Using Percent by Mass as a Conversion Factor

• Using percent by mass allows quick calculations in problems involving compounds.

• Example Practice Problem:

  • Given 79.2% carbon in benzaldehyde, it can be expressed as 79.2 g of carbon per 100 g of benzaldehyde.

• From sodium chloride, calculate grams of sodium in a given mass:

  • Start by calculating percent by mass of sodium in sodium chloride.

  • Use molecular masses:

    • Sodium (Na): 22.99 g/mol

    • Chloride (Cl): 35.453 g/mol

    • Sodium chloride (NaCl) = 22.99 + 35.453 = 58.44 g/mol

Empirical and Molecular Formulas

Determining Empirical Formulas

• Steps to find an empirical formula using percent composition:

  1. Assume a 100 g sample to simplify percent to grams.

  2. Convert grams to moles using atomic masses.

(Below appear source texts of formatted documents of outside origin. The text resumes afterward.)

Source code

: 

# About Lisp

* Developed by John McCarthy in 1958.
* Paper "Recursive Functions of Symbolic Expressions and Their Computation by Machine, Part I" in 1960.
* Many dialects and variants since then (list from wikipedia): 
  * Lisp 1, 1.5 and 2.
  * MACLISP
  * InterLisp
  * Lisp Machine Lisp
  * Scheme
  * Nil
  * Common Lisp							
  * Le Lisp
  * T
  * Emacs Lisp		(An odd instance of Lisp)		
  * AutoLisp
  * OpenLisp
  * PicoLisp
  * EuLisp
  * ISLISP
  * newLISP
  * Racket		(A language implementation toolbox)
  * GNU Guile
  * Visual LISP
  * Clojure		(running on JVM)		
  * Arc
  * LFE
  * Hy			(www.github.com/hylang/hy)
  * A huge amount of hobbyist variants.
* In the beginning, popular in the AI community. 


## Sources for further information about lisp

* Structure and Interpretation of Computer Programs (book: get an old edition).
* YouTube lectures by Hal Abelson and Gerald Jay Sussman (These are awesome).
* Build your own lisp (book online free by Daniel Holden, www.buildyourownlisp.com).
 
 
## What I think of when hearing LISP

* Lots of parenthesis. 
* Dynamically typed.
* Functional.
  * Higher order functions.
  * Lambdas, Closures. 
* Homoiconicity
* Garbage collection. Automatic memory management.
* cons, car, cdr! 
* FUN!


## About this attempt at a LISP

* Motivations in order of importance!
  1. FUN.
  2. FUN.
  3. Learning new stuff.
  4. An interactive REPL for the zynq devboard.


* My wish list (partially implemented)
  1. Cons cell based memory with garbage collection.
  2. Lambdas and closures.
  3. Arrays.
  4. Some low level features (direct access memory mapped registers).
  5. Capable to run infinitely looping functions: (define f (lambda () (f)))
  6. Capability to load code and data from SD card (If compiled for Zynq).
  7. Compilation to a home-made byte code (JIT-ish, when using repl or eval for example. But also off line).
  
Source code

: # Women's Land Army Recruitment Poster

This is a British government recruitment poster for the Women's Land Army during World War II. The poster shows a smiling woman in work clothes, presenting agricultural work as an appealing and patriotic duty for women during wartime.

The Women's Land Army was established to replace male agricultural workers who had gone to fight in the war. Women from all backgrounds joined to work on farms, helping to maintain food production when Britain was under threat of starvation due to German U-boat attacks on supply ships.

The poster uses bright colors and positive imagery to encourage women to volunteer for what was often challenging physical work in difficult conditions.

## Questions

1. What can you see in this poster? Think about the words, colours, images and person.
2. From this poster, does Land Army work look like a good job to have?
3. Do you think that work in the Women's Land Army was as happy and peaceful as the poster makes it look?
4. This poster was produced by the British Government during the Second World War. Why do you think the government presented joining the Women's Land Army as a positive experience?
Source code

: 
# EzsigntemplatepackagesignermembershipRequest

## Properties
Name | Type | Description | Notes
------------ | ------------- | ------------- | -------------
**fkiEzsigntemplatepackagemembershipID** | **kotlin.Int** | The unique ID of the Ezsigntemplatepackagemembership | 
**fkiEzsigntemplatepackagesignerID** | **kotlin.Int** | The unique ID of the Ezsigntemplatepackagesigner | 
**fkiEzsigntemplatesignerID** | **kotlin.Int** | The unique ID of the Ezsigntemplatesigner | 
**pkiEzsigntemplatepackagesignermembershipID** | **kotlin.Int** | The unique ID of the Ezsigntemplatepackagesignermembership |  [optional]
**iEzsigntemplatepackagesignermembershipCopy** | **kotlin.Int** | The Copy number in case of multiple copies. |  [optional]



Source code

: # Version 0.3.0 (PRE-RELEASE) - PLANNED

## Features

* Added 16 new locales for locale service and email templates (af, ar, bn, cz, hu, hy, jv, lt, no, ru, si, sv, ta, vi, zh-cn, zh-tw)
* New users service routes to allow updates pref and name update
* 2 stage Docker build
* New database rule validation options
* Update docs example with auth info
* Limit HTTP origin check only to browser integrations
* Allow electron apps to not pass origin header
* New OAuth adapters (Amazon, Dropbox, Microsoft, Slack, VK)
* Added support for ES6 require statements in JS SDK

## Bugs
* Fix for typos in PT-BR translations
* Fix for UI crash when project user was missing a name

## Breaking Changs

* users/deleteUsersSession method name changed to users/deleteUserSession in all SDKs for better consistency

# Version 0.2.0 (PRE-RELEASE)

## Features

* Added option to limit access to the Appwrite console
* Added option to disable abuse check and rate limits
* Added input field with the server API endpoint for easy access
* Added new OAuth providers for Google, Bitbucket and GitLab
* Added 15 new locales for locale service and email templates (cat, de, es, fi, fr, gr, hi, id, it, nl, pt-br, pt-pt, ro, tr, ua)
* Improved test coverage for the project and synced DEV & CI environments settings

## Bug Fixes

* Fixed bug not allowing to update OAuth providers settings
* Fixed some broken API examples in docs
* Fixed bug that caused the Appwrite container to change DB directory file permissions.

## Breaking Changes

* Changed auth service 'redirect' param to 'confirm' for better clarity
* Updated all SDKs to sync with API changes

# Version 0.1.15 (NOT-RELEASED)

  3. Divide by the smallest mole value to simplify to ratios.

  4. If ratios are not whole numbers, multiply by a factor to obtain whole number ratios.

• Example with Stannous Fluoride:

  • Given 75.7% tin, calculate amounts for other element (fluoride).

Molecular Formulas

• The molecular formula is the actual formula of the compound.

• To derive the molecular formula:

  1. Calculate the empirical formula mass.

  2. Divide the molar mass by the empirical formula mass to find a factor.

  3. Multiply the subscripts in the empirical formula by this factor.

• Example:

  • Empirical formula yields C₆H₁₂O₅ with molar mass derived from the calculation leading to a final molecular formula.

Combustion Analysis

• Although it wasn't tested in class, combustion analysis methods often involve determining the empirical formula but is noted to be complex.

Naming Compounds

• Transition to Chapter 5:

  • Emphasis on naming compounds to understand next steps in drawing Lewis structures and understanding bond polarity.

  • Importance of knowing compounds to answer related questions throughout quizzes and tests.